The Absolute Cosmos: Large Magellanic Cloud encounter violently disturbed Milky Way
The Large Magellanic Cloud- a satellite galaxy of the Milky Way can be seen as a faint cloud in the night skies of southern hemisphere. A 16th century Portuguese explorer Ferdinand Magellan spotted the galaxy first in 1519- hence the galaxy now bears his name.
It is thought that the Large Magellanic Cloud crossed our galaxy’s boundary about seven hundred million years ago, which according to scientists, is a recent event in cosmological terms.
The gravitational force of The Large Magellanic Cloud (LMC) is pulling, twisting and deforming the spiral shaped disk of stars and planets in our home galaxy Milky Way.
Because of LMC’s large dark matter content it hugely unsettled the Milky Way’s motion and fabric as it fell in and its effects are still being observed today.
In the past, scientists have established that LMC, more like our galaxy Milky Way, is enveloped in a halo of dark matter.
Dark matter doesn’t absorb, emit or reflect light, thus making it highly difficult to detect. Scientists can only infer its existence from the gravitational effects it seems to have on visible matter.
A team of scientists from the University of Edinburgh, used a statistical model to measure the speed of Milky Way’s most distant stars.
They found that towards the Pegasus constellation, gigantic attraction from the Magellanic Cloud’s dark matter halo is twisting and pulling the Milky Way disk at thirty two kilometres per second.
The study also shunned the previously thought idea that Milky Way was moving towards the current location of LMC, instead it was revealed that Milky Way is moving towards a point on its past trajectory.
The team believes that this is due the fact that LMC, because of its massive gravitational force, is moving away from the Milky Way at even faster rate of 370 kilometres per second.
Scientists now plan to work out the direction from which the LMC first fell in to our galaxy and exactly when it happened.
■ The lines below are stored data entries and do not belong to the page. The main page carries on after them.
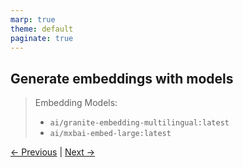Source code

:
 ```yaml
---
marp: true
theme: default
paginate: true
---
```


## Generate embeddings with **models**
> Embedding Models:
> - `ai/granite-embedding-multilingual:latest`
> - `ai/mxbai-embed-large:latest`

[← Previous](001.2-what-means-embedding.md) | [Next →](003-distance.md)

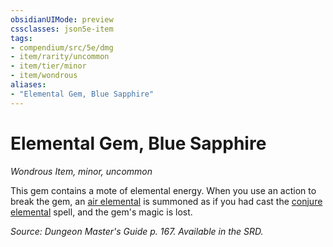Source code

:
 ```yaml
---
obsidianUIMode: preview
cssclasses: json5e-item
tags:
- compendium/src/5e/dmg
- item/rarity/uncommon
- item/tier/minor
- item/wondrous
aliases: 
- "Elemental Gem, Blue Sapphire"
---
```

# Elemental Gem, Blue Sapphire
*Wondrous Item, minor, uncommon*  


This gem contains a mote of elemental energy. When you use an action to break the gem, an [air elemental](b_air-elemental.md) is summoned as if you had cast the [conjure elemental](conjure-elemental.md) spell, and the gem's magic is lost.

*Source: Dungeon Master's Guide p. 167. Available in the SRD.*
This will further help in measuring the distribution and amount of dark matter in the LMC and Milky Way galaxy.
As per team, the stars at extremely large distances (up to 300,000 light years), bears the memory of Milky Way fabric before the LMC fell in and created a backdrop against which scientists measured the stellar disk moving through space pulled by LMC’s gravitational force.